→ Prompt: Below this sentence is a listing; return exactly its lines from the one with "Development tips and tricks" to the one with "The -debug=... command-line", both kept, and nothing more.

→ Given data:
++++++

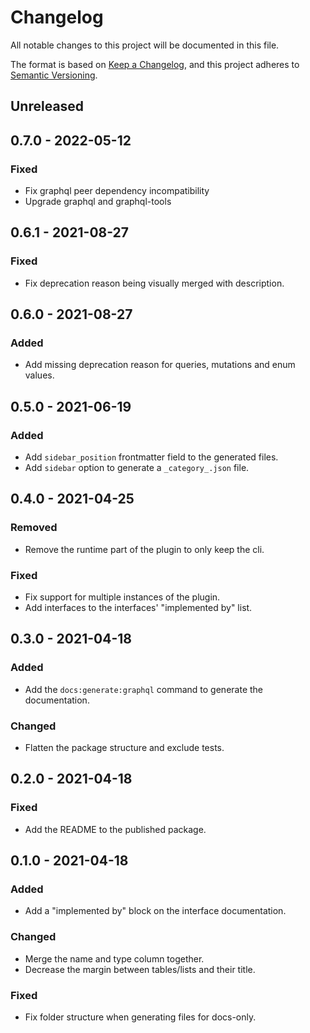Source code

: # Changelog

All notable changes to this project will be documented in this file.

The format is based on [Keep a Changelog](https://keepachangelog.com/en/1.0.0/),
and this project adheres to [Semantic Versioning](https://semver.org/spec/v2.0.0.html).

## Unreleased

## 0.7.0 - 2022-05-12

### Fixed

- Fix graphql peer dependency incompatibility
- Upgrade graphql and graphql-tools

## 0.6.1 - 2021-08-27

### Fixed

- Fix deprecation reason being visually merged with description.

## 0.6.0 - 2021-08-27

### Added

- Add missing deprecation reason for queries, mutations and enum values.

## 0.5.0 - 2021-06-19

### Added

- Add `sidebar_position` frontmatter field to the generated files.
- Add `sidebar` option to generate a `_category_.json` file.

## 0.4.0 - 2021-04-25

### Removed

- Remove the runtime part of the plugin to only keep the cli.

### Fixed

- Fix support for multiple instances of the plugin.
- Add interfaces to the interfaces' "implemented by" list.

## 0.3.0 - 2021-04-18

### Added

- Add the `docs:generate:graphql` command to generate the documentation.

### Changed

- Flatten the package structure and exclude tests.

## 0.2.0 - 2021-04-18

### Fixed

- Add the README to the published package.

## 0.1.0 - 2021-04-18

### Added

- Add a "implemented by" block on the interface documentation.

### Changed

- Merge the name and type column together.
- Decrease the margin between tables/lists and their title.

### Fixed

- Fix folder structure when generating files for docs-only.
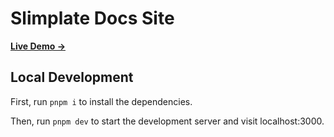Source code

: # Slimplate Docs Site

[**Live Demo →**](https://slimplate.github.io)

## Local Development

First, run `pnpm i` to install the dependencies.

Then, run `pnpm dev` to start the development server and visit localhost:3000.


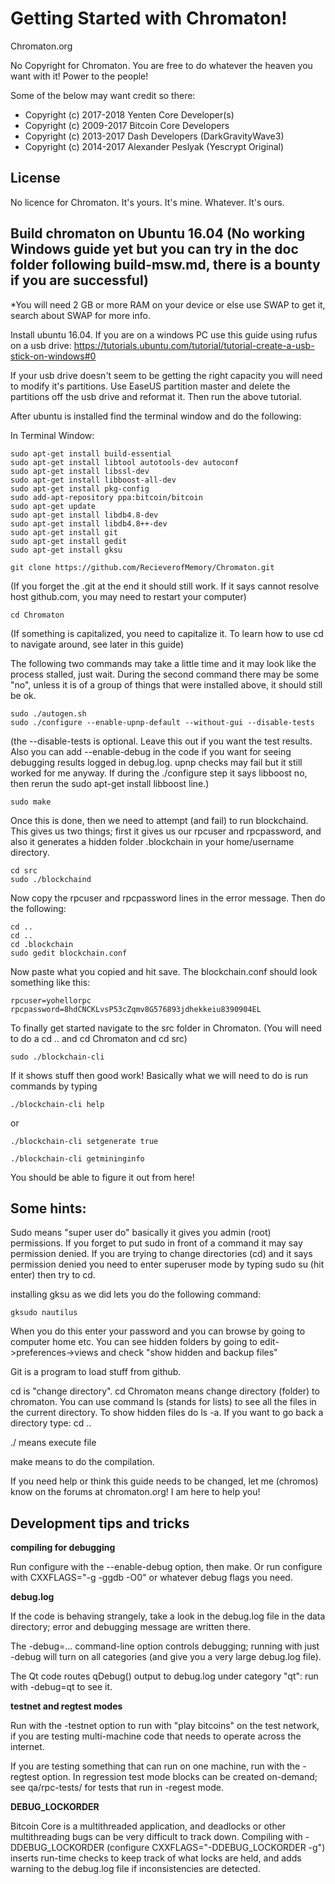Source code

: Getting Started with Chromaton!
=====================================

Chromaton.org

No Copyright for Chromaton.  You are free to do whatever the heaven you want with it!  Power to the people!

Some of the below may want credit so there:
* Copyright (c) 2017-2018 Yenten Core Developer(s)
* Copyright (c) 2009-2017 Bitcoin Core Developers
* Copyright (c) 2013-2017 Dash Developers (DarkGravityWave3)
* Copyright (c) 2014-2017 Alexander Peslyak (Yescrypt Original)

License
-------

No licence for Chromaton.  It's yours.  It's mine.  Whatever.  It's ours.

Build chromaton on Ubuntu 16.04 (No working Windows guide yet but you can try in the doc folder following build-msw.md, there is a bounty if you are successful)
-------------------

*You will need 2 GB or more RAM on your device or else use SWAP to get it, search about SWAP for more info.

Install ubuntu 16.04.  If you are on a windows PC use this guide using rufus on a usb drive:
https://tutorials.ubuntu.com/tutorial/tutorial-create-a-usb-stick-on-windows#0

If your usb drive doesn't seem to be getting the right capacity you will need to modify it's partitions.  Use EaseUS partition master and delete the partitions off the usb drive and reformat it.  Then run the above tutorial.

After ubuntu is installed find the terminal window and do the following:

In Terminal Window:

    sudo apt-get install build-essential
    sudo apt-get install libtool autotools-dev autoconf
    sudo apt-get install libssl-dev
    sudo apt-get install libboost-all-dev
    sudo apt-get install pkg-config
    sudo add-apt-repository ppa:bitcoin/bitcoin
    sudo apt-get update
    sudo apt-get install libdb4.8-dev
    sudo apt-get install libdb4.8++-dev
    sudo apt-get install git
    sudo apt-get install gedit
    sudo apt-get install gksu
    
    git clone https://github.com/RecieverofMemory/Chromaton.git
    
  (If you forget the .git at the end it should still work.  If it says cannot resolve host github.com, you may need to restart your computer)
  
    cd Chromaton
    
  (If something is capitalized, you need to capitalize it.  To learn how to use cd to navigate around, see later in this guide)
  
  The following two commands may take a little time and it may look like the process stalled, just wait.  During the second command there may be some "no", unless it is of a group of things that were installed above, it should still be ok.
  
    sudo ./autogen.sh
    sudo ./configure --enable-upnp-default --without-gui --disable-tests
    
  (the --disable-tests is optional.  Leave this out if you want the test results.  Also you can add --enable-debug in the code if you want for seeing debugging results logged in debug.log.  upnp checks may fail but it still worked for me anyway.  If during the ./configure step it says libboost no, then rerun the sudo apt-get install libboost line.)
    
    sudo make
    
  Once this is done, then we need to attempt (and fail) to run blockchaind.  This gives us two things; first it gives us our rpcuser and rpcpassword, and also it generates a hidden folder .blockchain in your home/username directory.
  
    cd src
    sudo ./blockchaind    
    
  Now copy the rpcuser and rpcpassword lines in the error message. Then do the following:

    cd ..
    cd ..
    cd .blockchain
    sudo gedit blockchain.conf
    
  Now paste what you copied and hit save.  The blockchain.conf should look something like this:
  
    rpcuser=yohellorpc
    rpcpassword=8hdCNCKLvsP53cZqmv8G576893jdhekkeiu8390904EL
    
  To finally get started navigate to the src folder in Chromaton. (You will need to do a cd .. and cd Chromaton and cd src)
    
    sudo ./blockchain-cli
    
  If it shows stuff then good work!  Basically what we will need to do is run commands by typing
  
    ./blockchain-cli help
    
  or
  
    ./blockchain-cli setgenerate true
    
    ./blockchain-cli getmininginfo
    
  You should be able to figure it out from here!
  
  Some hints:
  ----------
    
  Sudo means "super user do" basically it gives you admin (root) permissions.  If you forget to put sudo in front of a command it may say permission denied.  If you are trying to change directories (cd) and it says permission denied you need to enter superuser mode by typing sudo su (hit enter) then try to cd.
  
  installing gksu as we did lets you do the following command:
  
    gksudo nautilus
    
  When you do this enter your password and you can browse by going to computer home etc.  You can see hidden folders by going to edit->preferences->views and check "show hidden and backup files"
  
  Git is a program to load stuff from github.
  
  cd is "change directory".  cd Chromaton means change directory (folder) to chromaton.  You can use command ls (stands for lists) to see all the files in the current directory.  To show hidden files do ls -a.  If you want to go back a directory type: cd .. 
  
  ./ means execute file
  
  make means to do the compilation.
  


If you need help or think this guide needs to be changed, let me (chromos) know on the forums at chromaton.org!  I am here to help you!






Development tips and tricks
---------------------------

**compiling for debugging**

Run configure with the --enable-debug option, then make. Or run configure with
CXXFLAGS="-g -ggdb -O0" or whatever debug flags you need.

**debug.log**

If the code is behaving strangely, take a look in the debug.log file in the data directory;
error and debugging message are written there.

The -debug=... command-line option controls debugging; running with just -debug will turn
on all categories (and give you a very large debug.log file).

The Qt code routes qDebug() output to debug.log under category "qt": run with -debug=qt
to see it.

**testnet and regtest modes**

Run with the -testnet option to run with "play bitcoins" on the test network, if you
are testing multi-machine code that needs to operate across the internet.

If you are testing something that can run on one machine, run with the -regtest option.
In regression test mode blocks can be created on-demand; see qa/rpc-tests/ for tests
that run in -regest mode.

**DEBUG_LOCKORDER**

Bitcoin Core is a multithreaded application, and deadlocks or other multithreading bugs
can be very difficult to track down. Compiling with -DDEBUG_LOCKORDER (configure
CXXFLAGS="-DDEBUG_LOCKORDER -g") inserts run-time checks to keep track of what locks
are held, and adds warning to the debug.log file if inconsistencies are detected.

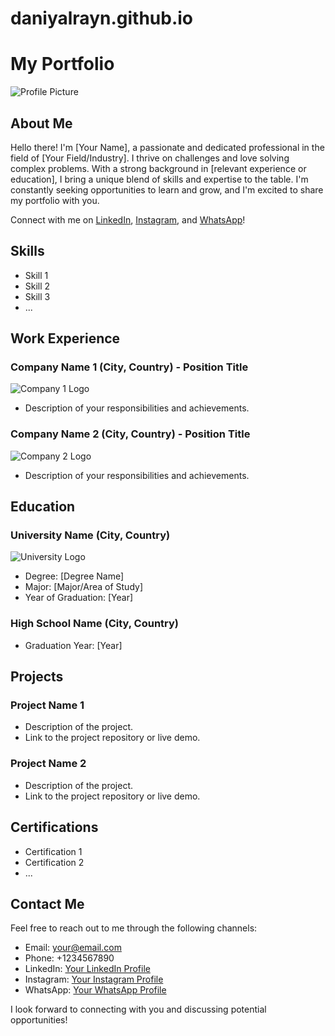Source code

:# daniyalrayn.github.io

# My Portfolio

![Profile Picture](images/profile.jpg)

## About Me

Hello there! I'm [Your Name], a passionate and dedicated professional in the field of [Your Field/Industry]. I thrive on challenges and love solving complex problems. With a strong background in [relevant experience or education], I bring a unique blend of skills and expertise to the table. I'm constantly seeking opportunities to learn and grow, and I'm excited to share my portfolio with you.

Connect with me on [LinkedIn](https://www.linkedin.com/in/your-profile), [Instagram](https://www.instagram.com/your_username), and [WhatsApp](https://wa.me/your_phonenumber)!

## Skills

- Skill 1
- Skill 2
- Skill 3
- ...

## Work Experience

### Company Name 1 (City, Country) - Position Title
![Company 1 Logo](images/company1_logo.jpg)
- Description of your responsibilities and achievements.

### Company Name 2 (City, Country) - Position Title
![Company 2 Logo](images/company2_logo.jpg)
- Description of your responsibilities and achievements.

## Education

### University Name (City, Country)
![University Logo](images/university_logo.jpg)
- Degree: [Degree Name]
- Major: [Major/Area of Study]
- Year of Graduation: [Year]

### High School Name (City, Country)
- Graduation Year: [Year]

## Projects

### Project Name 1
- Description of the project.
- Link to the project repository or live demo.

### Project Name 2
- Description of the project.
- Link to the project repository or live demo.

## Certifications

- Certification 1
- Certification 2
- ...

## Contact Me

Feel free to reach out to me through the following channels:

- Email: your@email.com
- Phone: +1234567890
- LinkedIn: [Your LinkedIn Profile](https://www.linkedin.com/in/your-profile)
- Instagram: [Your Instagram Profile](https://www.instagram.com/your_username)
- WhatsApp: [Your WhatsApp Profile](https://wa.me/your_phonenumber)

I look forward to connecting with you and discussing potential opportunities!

++++++

→ Result of this task:
Development tips and tricks
---------------------------

**compiling for debugging**

Run configure with the --enable-debug option, then make. Or run configure with
CXXFLAGS="-g -ggdb -O0" or whatever debug flags you need.

**debug.log**

If the code is behaving strangely, take a look in the debug.log file in the data directory;
error and debugging message are written there.

The -debug=... command-line option controls debugging; running with just -debug will turn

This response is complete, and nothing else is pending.